**WORK ORDER**
Would you transcribe the records below from the line with "### Contributing" to the line with "## Overview", ends included, exactly and with nothing more, leaving the pictures out?
[[ PROVIDED RECORDS, beginning ]]
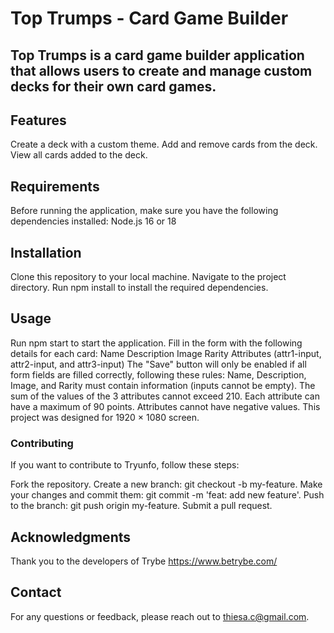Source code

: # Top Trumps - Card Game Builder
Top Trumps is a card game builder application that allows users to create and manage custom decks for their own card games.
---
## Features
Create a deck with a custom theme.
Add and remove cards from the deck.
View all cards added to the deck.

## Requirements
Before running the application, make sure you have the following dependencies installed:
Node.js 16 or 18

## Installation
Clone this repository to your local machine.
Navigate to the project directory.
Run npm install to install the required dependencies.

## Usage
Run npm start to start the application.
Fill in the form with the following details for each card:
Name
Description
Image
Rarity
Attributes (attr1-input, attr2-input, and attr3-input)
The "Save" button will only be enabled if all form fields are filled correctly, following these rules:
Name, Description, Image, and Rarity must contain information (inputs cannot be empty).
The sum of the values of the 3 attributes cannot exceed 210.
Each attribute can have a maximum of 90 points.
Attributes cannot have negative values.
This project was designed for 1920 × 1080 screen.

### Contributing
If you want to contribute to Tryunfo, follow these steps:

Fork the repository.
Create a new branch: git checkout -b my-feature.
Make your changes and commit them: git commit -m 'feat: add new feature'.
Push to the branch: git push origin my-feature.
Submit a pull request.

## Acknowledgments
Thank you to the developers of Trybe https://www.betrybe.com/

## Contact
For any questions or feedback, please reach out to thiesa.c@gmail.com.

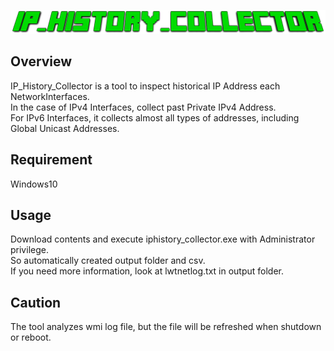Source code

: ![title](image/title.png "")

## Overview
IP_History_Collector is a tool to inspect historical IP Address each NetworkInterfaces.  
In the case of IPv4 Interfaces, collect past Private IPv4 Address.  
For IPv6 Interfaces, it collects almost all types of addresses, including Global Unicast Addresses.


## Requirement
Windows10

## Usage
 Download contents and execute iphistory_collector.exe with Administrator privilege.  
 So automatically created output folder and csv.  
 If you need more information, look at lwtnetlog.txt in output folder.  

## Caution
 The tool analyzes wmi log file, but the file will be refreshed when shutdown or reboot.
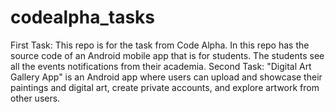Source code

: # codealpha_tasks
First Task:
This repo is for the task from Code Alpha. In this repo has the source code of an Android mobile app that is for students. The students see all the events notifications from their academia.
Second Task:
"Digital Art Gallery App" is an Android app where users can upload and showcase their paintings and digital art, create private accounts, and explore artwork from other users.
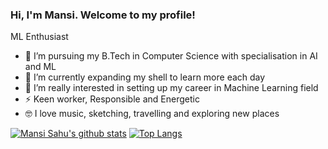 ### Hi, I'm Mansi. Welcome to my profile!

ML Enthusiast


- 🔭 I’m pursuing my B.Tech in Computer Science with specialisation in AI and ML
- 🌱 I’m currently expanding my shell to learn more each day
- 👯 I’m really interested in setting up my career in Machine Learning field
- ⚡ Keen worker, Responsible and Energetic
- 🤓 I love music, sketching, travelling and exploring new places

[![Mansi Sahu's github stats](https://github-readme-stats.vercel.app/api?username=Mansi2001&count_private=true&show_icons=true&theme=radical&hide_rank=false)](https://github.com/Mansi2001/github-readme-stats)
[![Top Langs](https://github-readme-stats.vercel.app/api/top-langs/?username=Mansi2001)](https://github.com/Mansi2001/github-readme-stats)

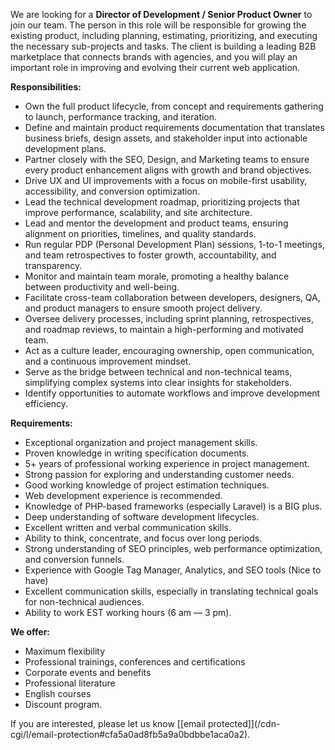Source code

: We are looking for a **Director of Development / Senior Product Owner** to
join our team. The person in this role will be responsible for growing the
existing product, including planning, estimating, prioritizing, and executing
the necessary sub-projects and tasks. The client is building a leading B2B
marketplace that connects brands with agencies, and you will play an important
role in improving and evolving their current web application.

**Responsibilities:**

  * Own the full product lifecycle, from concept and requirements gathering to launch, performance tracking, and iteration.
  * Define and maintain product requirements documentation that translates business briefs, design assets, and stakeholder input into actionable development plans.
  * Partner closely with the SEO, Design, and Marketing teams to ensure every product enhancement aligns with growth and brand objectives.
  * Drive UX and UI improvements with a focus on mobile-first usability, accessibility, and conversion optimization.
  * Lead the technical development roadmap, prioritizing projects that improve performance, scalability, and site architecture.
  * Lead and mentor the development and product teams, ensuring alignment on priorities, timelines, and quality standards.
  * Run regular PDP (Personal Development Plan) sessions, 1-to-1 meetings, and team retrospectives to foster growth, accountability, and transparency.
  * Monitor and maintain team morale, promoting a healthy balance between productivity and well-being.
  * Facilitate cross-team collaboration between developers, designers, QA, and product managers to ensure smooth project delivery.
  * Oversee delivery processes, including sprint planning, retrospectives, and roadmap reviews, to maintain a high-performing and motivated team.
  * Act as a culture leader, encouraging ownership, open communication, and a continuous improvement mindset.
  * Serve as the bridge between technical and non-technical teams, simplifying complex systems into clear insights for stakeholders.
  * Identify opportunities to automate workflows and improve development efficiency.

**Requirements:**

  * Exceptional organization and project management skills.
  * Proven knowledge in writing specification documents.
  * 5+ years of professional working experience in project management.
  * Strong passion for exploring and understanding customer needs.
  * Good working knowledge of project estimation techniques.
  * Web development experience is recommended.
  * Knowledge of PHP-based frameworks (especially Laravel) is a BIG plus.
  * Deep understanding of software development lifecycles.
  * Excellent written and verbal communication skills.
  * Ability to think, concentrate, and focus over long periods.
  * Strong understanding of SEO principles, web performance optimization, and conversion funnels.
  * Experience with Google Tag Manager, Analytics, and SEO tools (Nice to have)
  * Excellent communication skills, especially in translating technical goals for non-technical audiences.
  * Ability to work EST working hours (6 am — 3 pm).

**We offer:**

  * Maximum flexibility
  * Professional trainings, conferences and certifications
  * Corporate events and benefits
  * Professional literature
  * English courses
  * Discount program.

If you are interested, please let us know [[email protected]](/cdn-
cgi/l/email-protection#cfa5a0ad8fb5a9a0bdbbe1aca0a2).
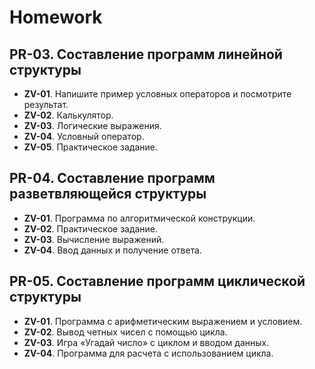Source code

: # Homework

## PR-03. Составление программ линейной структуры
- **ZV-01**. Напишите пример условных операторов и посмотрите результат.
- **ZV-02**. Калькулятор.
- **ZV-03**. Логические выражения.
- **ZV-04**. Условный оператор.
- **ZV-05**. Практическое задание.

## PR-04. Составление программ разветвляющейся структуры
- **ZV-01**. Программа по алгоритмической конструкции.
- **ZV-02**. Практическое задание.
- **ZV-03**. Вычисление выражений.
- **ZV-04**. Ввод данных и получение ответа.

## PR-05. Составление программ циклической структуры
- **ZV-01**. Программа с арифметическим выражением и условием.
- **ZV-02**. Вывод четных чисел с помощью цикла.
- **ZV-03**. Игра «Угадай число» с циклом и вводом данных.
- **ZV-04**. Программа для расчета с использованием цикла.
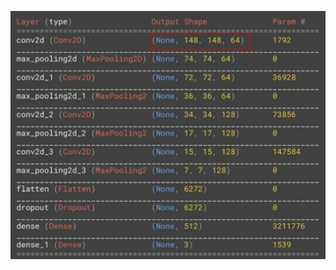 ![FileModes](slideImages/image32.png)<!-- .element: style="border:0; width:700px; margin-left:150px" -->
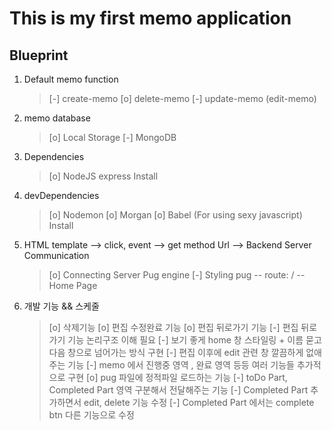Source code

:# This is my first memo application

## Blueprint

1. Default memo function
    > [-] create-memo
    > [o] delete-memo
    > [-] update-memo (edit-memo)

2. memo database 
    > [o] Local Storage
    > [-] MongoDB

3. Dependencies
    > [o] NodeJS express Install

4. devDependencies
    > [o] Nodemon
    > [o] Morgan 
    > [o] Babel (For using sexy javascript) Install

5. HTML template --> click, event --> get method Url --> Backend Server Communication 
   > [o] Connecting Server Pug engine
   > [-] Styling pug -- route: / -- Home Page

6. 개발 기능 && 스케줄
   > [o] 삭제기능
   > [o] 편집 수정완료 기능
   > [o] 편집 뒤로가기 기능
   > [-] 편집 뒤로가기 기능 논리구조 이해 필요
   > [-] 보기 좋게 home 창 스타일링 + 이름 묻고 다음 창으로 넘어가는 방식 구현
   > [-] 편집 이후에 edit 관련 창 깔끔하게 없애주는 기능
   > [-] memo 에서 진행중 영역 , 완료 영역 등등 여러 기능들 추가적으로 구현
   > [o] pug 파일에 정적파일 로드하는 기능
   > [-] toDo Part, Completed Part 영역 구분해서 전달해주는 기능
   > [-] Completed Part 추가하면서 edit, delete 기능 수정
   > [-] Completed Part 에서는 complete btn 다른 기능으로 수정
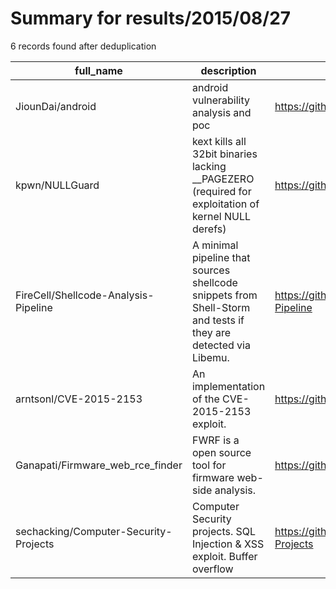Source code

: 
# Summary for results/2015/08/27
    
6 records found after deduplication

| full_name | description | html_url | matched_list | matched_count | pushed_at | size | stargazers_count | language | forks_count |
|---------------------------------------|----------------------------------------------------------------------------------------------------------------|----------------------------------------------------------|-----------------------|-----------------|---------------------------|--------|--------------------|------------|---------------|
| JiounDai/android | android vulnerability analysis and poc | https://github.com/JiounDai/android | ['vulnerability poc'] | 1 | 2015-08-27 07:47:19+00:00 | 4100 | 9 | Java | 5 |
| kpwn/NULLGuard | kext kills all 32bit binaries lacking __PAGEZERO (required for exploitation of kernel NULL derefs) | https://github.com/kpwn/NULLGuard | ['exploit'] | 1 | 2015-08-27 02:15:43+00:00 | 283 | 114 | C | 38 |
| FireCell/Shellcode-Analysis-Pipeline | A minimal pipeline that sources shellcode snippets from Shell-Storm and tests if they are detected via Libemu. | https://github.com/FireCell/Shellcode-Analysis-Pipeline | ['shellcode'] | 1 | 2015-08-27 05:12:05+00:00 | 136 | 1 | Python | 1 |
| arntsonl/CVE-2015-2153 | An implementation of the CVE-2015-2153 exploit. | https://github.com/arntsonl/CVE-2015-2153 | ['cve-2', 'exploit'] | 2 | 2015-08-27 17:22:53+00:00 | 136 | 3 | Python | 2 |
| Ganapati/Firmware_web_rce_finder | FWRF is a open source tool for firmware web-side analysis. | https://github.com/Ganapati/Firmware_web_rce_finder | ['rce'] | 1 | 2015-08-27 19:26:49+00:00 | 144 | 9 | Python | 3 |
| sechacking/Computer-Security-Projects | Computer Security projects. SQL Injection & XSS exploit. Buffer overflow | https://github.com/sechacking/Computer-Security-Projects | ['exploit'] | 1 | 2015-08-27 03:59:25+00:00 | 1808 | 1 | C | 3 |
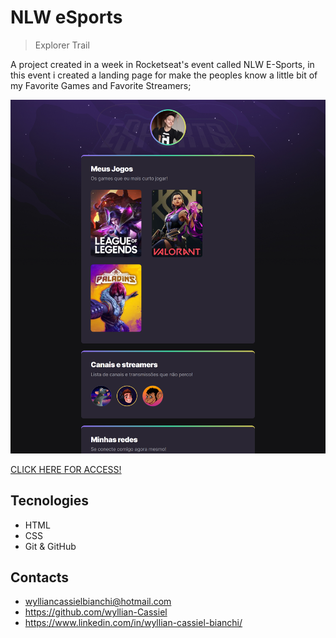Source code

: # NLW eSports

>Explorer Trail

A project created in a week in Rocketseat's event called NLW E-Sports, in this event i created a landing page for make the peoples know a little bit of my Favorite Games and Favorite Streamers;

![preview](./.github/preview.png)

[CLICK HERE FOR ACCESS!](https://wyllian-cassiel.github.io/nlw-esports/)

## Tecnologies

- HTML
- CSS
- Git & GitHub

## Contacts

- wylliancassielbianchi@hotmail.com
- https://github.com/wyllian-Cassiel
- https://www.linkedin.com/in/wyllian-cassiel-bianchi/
[[ PROVIDED RECORDS, end ]]
**ANSWER TO THIS EXERCISE**
### Contributing
If you want to contribute to Tryunfo, follow these steps:

Fork the repository.
Create a new branch: git checkout -b my-feature.
Make your changes and commit them: git commit -m 'feat: add new feature'.
Push to the branch: git push origin my-feature.
Submit a pull request.

## Acknowledgments
Thank you to the developers of Trybe https://www.betrybe.com/

## Contact
For any questions or feedback, please reach out to thiesa.c@gmail.com.

Source code

: ![title](image/title.png "")

## Overview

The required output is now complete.